Task brief:
Nothing but a number should be given: how many lines in the entries below include the string "endverbatim".

[Entries shown]

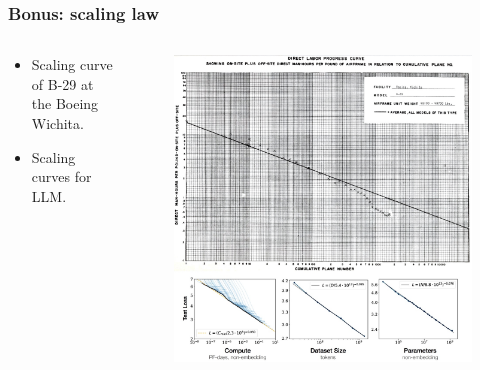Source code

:\documentclass{beamer}
\begin{document}
\begin{frame}
    
\frametitle{Bonus: scaling law}
\begin{columns}
\begin{column}{0.3\textwidth}
\begin{itemize}
    \item Scaling curve of B-29 at the Boeing Wichita.
    \item Scaling curves for LLM. \cite{kaplanScalingLawsNeural2020}
\end{itemize}
\end{column}
\begin{column}{0.7\textwidth}
    \begin{figure}[t]
        \includegraphics[width=\textwidth]{figure/bonus_scaling_plot_then_and_now.jpg}
        \centering
    \end{figure}
\end{column}
\end{columns}
\end{frame}
\end{document}
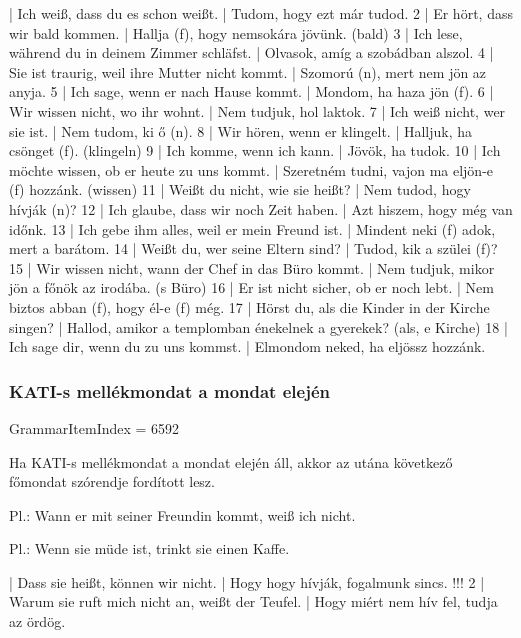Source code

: \documentclass{article}
\newenvironment{desc}{\verbatim}{\endverbatim}
\newenvironment{exmp}{\verbatim}{\endverbatim}
\begin{document}
\begin{exmp}
1 | Ich weiß, dass du es schon weißt. | Tudom, hogy ezt már tudod.
2 | Er hört, dass wir bald kommen. | Hallja (f), hogy nemsokára jövünk. (bald)
3 | Ich lese, während du in deinem Zimmer schläfst. | Olvasok, amíg a szobádban alszol.
4 | Sie ist traurig, weil ihre Mutter nicht kommt. | Szomorú (n), mert nem jön az anyja.
5 | Ich sage, wenn er nach Hause kommt. | Mondom, ha haza jön (f).
6 | Wir wissen nicht, wo ihr wohnt. | Nem tudjuk, hol laktok.
7 | Ich weiß nicht, wer sie ist. | Nem tudom, ki ő (n).
8 | Wir hören, wenn er klingelt. | Halljuk, ha csönget (f). (klingeln)
9 | Ich komme, wenn ich kann. | Jövök, ha tudok.
10 | Ich möchte wissen, ob er heute zu uns kommt. | Szeretném tudni, vajon ma eljön-e (f) hozzánk. (wissen)
11 | Weißt du nicht, wie sie heißt? | Nem tudod, hogy hívják (n)?
12 | Ich glaube, dass wir noch Zeit haben. | Azt hiszem, hogy még van időnk.
13 | Ich gebe ihm alles, weil er mein Freund ist. | Mindent neki (f) adok, mert a barátom.
14 | Weißt du, wer seine Eltern sind? | Tudod, kik a szülei (f)?
15 | Wir wissen nicht, wann der Chef in das Büro kommt. | Nem tudjuk, mikor jön a főnök az irodába. (s Büro)
16 | Er ist nicht sicher, ob er noch lebt. | Nem biztos abban (f), hogy él-e (f) még.
17 | Hörst du, als die Kinder in der Kirche singen? | Hallod, amikor a templomban énekelnek a gyerekek? (als, e Kirche)
18 | Ich sage dir, wenn du zu uns kommst. | Elmondom neked, ha eljössz hozzánk.
\end{exmp}

\subsubsection{KATI-s mellékmondat a mondat elején}

GrammarItemIndex = 6592

\begin{desc}
Ha KATI-s mellékmondat a mondat elején áll, akkor az utána következő főmondat szórendje fordított lesz.

Pl.: Wann er mit seiner Freundin kommt, weiß ich nicht.

Pl.: Wenn sie müde ist, trinkt sie einen Kaffe.
\end{desc}

\begin{exmp}
1 | Dass sie heißt, können wir nicht. | Hogy hogy hívják, fogalmunk sincs. !!!
2 | Warum sie ruft mich nicht an, weißt der Teufel. | Hogy miért nem hív fel, tudja az ördög.
\end{exmp}
\end{document}
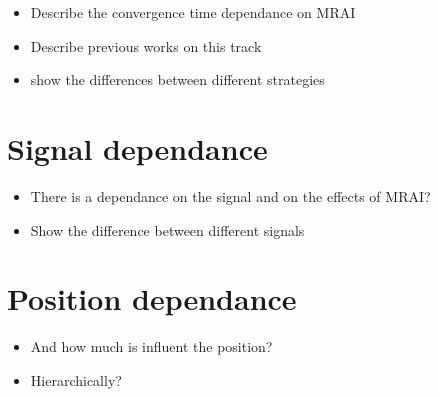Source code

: \begin{itemize}
    \item Describe the convergence time dependance on MRAI
    \item Describe previous works on this track
    \item show the differences between different strategies
\end{itemize}

\section{Signal dependance}
\label{sec:bgp_mrai_signal_dependance}

\begin{itemize}
    \item There is a dependance on the signal and on the effects
    of MRAI?
    \item Show the difference between different signals
\end{itemize}

\section{Position dependance}
\label{sec:position_dependance}

\begin{itemize}
    \item And how much is influent the position?
    \item Hierarchically?
\end{itemize}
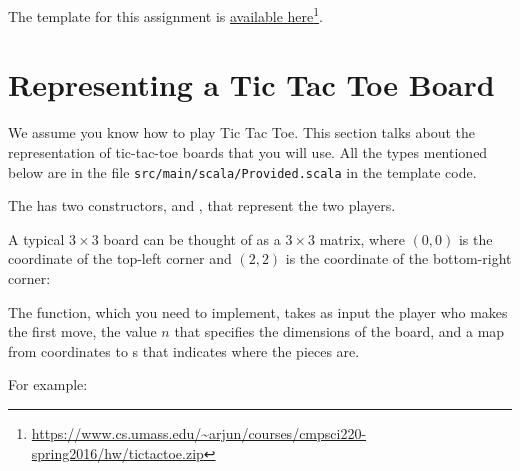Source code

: \documentclass{book}
\begin{document}
The template for this assignment is
\href{https://www.cs.umass.edu/~arjun/courses/cmpsci220-spring2016/hw/tictactoe.zip}{available here}\footnote{\url{https://www.cs.umass.edu/~arjun/courses/cmpsci220-spring2016/hw/tictactoe.zip}}.


\section{Representing a Tic Tac Toe Board}

We assume you know how to play Tic Tac Toe. This section talks about
the representation of tic-tac-toe boards that you will use. All
the types mentioned below are in the file \texttt{src/main/scala/Provided.scala}
in the template code.

The  has two constructors,
 and , that represent the
two players.

A typical $3 \times 3$ board can be thought of as a $3 \times 3$ matrix,
where $(0, 0)$ is
the coordinate of the top-left corner and $(2,2)$ is the coordinate of
the bottom-right corner:


The  function, which you need to implement,
takes as input the player who makes the first move, the
value $n$ that specifies the dimensions of the board, and a map from coordinates to s
that indicates where the pieces are.

For example:
\end{document}
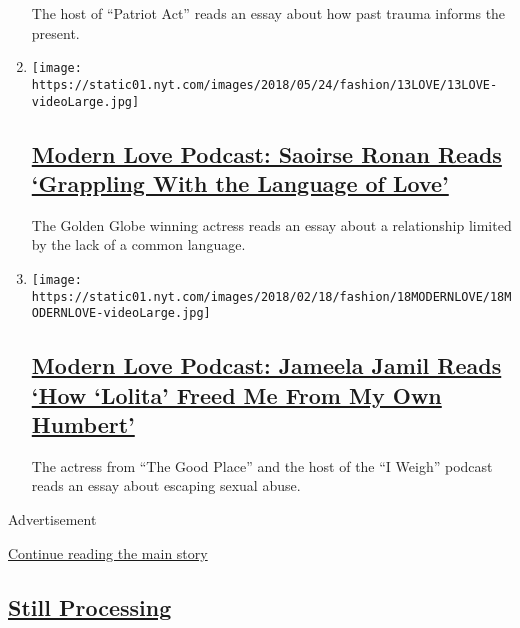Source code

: \begin{enumerate}
  The host of ``Patriot Act'' reads an essay about how past trauma
  informs the present.
\item
  \texttt{[image: https://static01.nyt.com/images/2018/05/24/fashion/13LOVE/13LOVE-videoLarge.jpg]}

  \hypertarget{modern-love-podcast-saoirse-ronan-reads-grappling-with-the-language-of-love}{%
  \subsection{\texorpdfstring{\href{/2020/05/27/style/modern-love-podcast-saoirse-ronan.html}{Modern
  Love Podcast: Saoirse Ronan Reads `Grappling With the Language of
  Love'}}{Modern Love Podcast: Saoirse Ronan Reads `Grappling With the Language of Love'}}\label{modern-love-podcast-saoirse-ronan-reads-grappling-with-the-language-of-love}}

  The Golden Globe winning actress reads an essay about a relationship
  limited by the lack of a common language.
\item
  \texttt{[image: https://static01.nyt.com/images/2018/02/18/fashion/18MODERNLOVE/18MODERNLOVE-videoLarge.jpg]}

  \hypertarget{modern-love-podcast-jameela-jamil-reads-how-lolita-freed-me-from-my-own-humbert}{%
  \subsection{\texorpdfstring{\href{/2020/05/20/style/modern-love-podcast-jameela-jamil.html}{Modern
  Love Podcast: Jameela Jamil Reads `How `Lolita' Freed Me From My Own
  Humbert'}}{Modern Love Podcast: Jameela Jamil Reads `How `Lolita' Freed Me From My Own Humbert'}}\label{modern-love-podcast-jameela-jamil-reads-how-lolita-freed-me-from-my-own-humbert}}

  The actress from ``The Good Place'' and the host of the ``I Weigh''
  podcast reads an essay about escaping sexual abuse.
\end{enumerate}

Advertisement

\protect\hyperlink{after-mid2}{Continue reading the main story}

\hypertarget{still-processing}{%
\subsection{\texorpdfstring{\href{/column/still-processing-podcast}{Still
Processing}}{Still Processing}}\label{still-processing}}

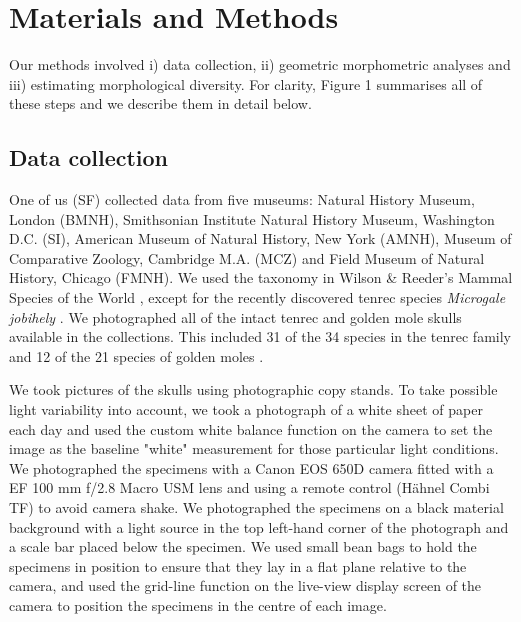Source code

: \documentclass[12pt,a4paper]{article}
\begin{document}
\section{Materials and Methods}

	Our methods involved i) data collection, ii) geometric morphometric analyses and iii) estimating morphological diversity. For clarity,  Figure 1 summarises all of these steps and we describe them in detail below.  	
	
\subsection{Data collection}
	One of us (SF) collected data from five museums: Natural History Museum, London (BMNH), Smithsonian Institute Natural History Museum, Washington D.C. (SI), American Museum of Natural History, New York (AMNH), Museum of Comparative Zoology, Cambridge M.A. (MCZ) and Field Museum of Natural History, Chicago (FMNH). We used the taxonomy in Wilson \& Reeder's Mammal Species of the World \citeyearpar{Wilson2005}, except for the recently discovered tenrec species \textit{Microgale jobihely} \citep{Goodman2006}. We photographed all of the intact tenrec and golden mole skulls available in the collections. This included 31 of the 34 species in the tenrec family \citep{Olson2013} and 12 of the 21 species of golden moles \citep{Wilson2005}.
	
	We took pictures of the skulls using photographic copy stands. To take possible light variability into account, we took a photograph of a white sheet of paper each day and used the custom white balance function on the camera to set the image as the baseline "white" measurement for those particular light conditions. We photographed the specimens with a Canon EOS 650D camera fitted with a EF 100 mm f/2.8 Macro USM lens and using a remote control (H\"ahnel Combi TF) to avoid camera shake. We photographed the specimens on a black material background with a light source in the top left-hand corner of the photograph and a scale bar placed below the specimen. We used small bean bags to hold the specimens in position to ensure that they lay in a flat plane relative to the camera, and used the grid-line function on the live-view display screen of the camera to position the specimens in the centre of each image. 
	
\end{document}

[/Entries shown]

Solution below:
2